[Plain-text document sources]
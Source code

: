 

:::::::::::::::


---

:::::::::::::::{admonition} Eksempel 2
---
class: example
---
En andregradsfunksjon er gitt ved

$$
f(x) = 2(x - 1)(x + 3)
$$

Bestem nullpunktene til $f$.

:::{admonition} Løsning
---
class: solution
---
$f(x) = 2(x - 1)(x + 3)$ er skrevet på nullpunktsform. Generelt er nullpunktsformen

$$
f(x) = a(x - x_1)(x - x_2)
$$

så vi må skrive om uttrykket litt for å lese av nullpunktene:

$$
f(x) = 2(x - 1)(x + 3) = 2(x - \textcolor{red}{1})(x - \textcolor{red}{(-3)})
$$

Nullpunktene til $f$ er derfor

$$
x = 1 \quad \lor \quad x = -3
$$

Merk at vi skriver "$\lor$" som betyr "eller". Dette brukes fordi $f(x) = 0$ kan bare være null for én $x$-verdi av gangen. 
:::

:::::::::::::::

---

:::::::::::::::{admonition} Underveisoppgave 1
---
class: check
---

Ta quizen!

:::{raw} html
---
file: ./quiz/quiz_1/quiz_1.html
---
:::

_Problem_
Your answer should consist of copies of the lines above that include the string "class".

_Task output_
class: example
class: solution
class: check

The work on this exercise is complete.